Après la sortie du superbe Paramount, nous n’avions plus de nouvelles du groupe allemand Sieges Even et pour cause, deux de ses membres, Arno Menses (voix) et Markus Steffen (guitares) ont quitté le navire métal progressif pour former Subsignal avec trois autres musiciens de talent (issus de Dreamscape ou Sun Caged). C’est donc le premier album de ce tout nouveau groupe, Beautiful & Monstrous, qui est soumis à la critique aujourd’hui. Sieges Even était souvent empreint de métal progressif alors que Subsignal voit son spectre élargit avec un mélange de rock progressif assez aérien et des refrains très mélodique dans le genre AOR. On pourra donc parler d’AOR-progressif sans éveiller les foudres des puristes. La question qui se pose est celle de la direction artistique du groupe. Pour résumer, on peut déjà dire que Subsignal pratique du Sieges Even mais pas tout à fait…

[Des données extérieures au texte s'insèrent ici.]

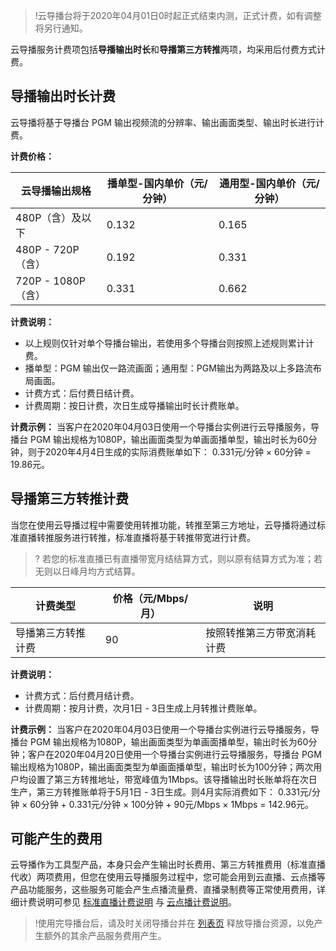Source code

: >!云导播台将于2020年04月01日0时起正式结束内测，正式计费，如有调整将另行通知。

云导播服务计费项包括**导播输出时长**和**导播第三方转推**两项，均采用后付费方式计费。

<span id="duration"></span>
## 导播输出时长计费
云导播将基于导播台 PGM 输出视频流的分辨率、输出画面类型、输出时长进行计费。

**计费价格：**

| 云导播输出规格   | 播单型-国内单价（元/分钟） | 通用型-国内单价（元/分钟） |
| ---------------- | -------------------------- | -------------------------- |
| 480P（含）及以下 | 0.132                      | 0.165                      |
| 480P - 720P（含）  | 0.192                      | 0.331                      |
| 720P - 1080P（含） | 0.331                      | 0.662                      |

**计费说明：**
-  以上规则仅针对单个导播台输出，若使用多个导播台则按照上述规则累计计费。
-  播单型：PGM 输出仅一路流画面；通用型：PGM输出为两路及以上多路流布局画面。
- 计费方式：后付费日结计费。
- 计费周期：按日计费，次日生成导播输出时长计费账单。

**计费示例：**
当客户在2020年04月03日使用一个导播台实例进行云导播服务，导播台 PGM 输出规格为1080P，输出画面类型为单画面播单型，输出时长为60分钟，则于2020年4月4日生成的实际消费账单如下：
0.331元/分钟 × 60分钟 = 19.86元。

 
<span id="push"></span>
## 导播第三方转推计费

当您在使用云导播过程中需要使用转推功能，转推至第三方地址，云导播将通过标准直播转推服务进行转推，标准直播将基于转推带宽进行计费。
>? 若您的标准直播已有直播带宽月结结算方式，则以原有结算方式为准；若无则以日峰月均方式结算。

| 计费类型 | 价格（元/Mbps/月） | 说明 |
|---------|---------|---------|
| 导播第三方转推计费 | 90 | 按照转推第三方带宽消耗计费|


**计费说明：**
- 计费方式：后付费月结计费。
- 计费周期：按月计费，次月1日 - 3日生成上月转推计费账单。

**计费示例：**
当客户在2020年04月03日使用一个导播台实例进行云导播服务，导播台 PGM 输出规格为1080P，输出画面类型为单画面播单型，输出时长为60分钟；客户在2020年04月20日使用一个导播台实例进行云导播服务，导播台 PGM 输出规格为1080P，输出画面类型为单画面播单型，输出时长为100分钟；两次用户均设置了第三方转推地址，带宽峰值为1Mbps。该导播输出时长账单将在次日生产，第三方转推账单将于5月1日 - 3日生成。则4月实际消费如下：
0.331元/分钟 × 60分钟 + 0.331元/分钟 × 100分钟 + 90元/Mbps × 1Mbps = 142.96元。

 
## 可能产生的费用
云导播作为工具型产品，本身只会产生输出时长费用、第三方转推费用（标准直播代收）两项费用，但您在使用云导播服务过程中，您可能会用到云直播、云点播等产品功能服务，这些服务可能会产生点播流量费、直播录制费等正常使用费用，详细计费说明可参见 [标准直播计费说明](https://cloud.tencent.com/document/product/267/34175) 与 [云点播计费说明](https://cloud.tencent.com/document/product/266/14666#.E8.A7.86.E9.A2.91.E5.8A.A0.E9.80.9F)。

>!使用完导播台后，请及时关闭导播台并在 [列表页](https://console.cloud.tencent.com/live/productionstudios) 释放导播台资源，以免产生额外的其余产品服务费用产生。


 
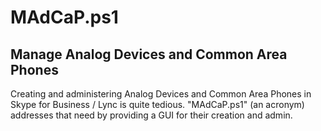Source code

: # MAdCaP.ps1

## Manage Analog Devices and Common Area Phones

Creating and administering Analog Devices and Common Area Phones in Skype for Business / Lync is quite tedious. "MAdCaP.ps1" (an acronym) addresses that need by providing a GUI for their creation and admin.
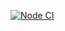 [![Node CI](https://github.com/bmacher/speed-monitoring/workflows/Node%20CI/badge.svg)](https://github.com/bmacher/speed-monitoring/actions?query=workflow%3A%22Node+CI%22)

Quel meilleur départ qu’un titre faisant la jonction entre le passé et le présent. Les deux rescapés de Sieges Even incorporent une bonne dose de riffs acérés et brulants et le premier titre, « Where Angels Fear To Tread » nous rappelle au bon souvenir du meilleur de Sieges Even. Malgré tout, le développement de certaines autres pistes se fera assez différemment. Beaucoup de claviers sont ajoutés et des ambiances, assez longues à s’installer, viennent ralentir la progression de l’écoute. Pour exemple je citerai le morceau « Beautiful & Monstrous » qui s’étale sur près de dix minutes et qui mise sur le côté atmosphérique du combo. Les guitares sont souvent en son clair et les occasions de jubiler avec de grosses saturations sont plus rares qu’avec Sieges Even. « The Sea » ne décolle vraiment qu’à la fin, avec il est vrai, un magnifique solo à la clef. Subsignal perd en énergie ce qu’il gagne en émotion et c’est là la grosse fracture entre les deux groupes.
« The Last Light of Summer » développe un même riff arpégé son clair sur les deux tiers et ce sont les voix en arrière fond qui portent le morceau en lui donnant un intérêt notable. Sur ce dernier point, un parallèle avec les morceaux les plus lents de Sylvan peut être tenté. « Rain Is The Most Beautiful Color » débute sur un rythme très typé progressif mais le batteur actuel a du mal à faire oublier le groove d’Alex Holzwarth.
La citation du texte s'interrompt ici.